Another promising MRS measure as possible mood disorder endophenotype is prefrontal glutamate/glutamine concentration. Given that Glx was found to be reduced in unipolar depression and increased in bipolar depression, this marker has the potential to differentiate between unipolar and bipolar disorder, which has important clinical implications. The heritability of the Glx signal and associations between low prefrontal Glx and the genetic risk of MDD are largely unknown. However, animal and postmortem studies have provided promising leads for glutamate-related MDD risk genes including SLC1A2, SLC1A3, GLUL and various glutamate receptor genes.

There is convergent support from human neuroimaging studies and animal models of depression for the role of increased resting-state activity in the pathophysiology of depression, possibly associated with increased self-focus, decreased environment-focus and hopelessness. Evidence for increased midline glucose metabolism in remitted depression and the association among GABA, serotonin and resign-state activity contribute to the plausibility of increased resting-state activity as putative imaging endophenotype in depression.
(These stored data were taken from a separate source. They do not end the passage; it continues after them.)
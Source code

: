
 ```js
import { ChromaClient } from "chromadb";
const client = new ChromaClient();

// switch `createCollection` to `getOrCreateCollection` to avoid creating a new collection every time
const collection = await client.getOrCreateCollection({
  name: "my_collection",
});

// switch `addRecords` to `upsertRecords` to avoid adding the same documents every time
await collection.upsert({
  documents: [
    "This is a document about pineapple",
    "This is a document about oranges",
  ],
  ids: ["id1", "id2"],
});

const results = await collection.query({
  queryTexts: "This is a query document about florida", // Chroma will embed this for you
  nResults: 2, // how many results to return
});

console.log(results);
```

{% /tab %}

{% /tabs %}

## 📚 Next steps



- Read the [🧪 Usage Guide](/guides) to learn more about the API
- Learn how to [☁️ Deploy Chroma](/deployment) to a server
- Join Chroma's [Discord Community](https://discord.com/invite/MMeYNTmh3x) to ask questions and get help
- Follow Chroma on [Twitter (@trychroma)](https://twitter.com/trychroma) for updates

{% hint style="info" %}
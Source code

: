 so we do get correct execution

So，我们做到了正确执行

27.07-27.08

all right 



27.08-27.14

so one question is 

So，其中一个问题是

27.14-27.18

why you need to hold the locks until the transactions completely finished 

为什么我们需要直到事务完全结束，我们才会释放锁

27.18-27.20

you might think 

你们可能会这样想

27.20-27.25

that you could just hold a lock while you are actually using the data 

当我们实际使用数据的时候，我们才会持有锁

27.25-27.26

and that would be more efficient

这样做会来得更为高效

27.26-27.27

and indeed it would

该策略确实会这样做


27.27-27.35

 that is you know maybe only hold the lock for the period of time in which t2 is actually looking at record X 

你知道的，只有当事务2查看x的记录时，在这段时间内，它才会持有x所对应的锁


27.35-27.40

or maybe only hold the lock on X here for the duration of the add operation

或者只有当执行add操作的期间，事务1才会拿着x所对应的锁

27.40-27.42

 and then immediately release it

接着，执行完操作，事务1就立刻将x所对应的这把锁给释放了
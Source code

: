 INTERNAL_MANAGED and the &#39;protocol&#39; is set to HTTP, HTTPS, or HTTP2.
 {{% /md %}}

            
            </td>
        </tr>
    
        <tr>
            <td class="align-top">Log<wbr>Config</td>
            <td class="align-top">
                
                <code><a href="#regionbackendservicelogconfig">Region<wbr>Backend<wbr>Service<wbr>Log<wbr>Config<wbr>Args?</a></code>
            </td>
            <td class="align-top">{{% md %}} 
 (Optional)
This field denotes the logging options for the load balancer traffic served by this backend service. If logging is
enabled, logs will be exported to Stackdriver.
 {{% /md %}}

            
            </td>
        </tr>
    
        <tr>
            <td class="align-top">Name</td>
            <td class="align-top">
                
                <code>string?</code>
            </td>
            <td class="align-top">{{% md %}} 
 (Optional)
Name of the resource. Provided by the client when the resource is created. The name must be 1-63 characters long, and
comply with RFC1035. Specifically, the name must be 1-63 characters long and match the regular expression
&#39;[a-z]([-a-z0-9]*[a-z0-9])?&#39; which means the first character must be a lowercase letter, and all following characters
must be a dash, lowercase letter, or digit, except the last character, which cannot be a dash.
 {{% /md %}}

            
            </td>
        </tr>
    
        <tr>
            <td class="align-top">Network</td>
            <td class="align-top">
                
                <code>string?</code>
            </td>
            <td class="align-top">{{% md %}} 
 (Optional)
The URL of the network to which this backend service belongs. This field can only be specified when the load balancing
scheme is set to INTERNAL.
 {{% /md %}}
Functional connectivity measures were found to be heritable and were successfully used to elucidate the impact of serotonergic and dopaminergic genes on brain function. Abnormal functional resting-state connectivity has consistently been found in midline brain regions, although the direction of change remains controversial. Functional connectivity during emotional or cognitive stimulation has found to be abnormal in almost the same brain regions as in the resting-state. Standardization of functional connectivity measures and studies on connectivity in asymptomatic subjects at risk of MDD are needed to evaluate functional and structural connectivity as depression endophenotypes.

Future directions

The dramatic progress in MR-based imaging methods has the potential to identify subtle abnormalities of neural structures, connectivity and function in depressed patients and healthy subjects at familial risk of MDD. Well-designed twin, family and prospective studies in high-risk populations are needed to discover and evaluate imaging measures as depression endophenotypes. As these measures are relatively low-cost and increasingly available, they will facilitate the identification of MDD risk genes in candidate gene and genome-wide association studies. In addition, by reducing clinical heterogeneity, these measures will help to develop and evaluate novel therapeutic options and enable clinicians to apply individual-tailored therapeutic approaches. Finally, improvements of the phenotypic definition of MDD will contribute to a new classification system for mood disorders based on etiology and pathophysiology. More specifically, one would need to investigate how the suggested endophenotypes of increased self-focus, anhedonia and increased stress-sensitivity relate to the various psychopathological MDD symptoms and syndromes. One might speculate that anhedonia and reduced reward-induced activity and connectivity underlie melancholic depressive symptoms, that increased stress reactivity may be associated with interpersonal rejection sensitivity in atypical depression, and that increased self-focus might show a relationship to what has been referred to as ‘narcissistic depression’. One must remember, however, that currently defined symptom-based MDD subtypes do not breed true and should not be used as reference points in endophenotypic studies. Investigations must be done in a brain-based manner by investigating how the above-describe genetic, biochemical and neural changes supposed to be associated with the different endophenotypes lead to the neuronal changes underlying the different depressive symptoms.